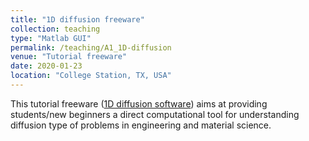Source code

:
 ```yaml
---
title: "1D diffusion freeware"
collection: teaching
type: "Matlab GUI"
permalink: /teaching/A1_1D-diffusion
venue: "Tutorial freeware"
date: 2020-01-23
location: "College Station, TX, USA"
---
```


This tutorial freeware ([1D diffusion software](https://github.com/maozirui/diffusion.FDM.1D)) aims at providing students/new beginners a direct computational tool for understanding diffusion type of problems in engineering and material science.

• • • •

DIRECTIONS »
Some lines above contain the word "type". Copy each of them.

SOLVED PROBLEM »
type: "Matlab GUI"
This tutorial freeware ([1D diffusion software](https://github.com/maozirui/diffusion.FDM.1D)) aims at providing students/new beginners a direct computational tool for understanding diffusion type of problems in engineering and material science.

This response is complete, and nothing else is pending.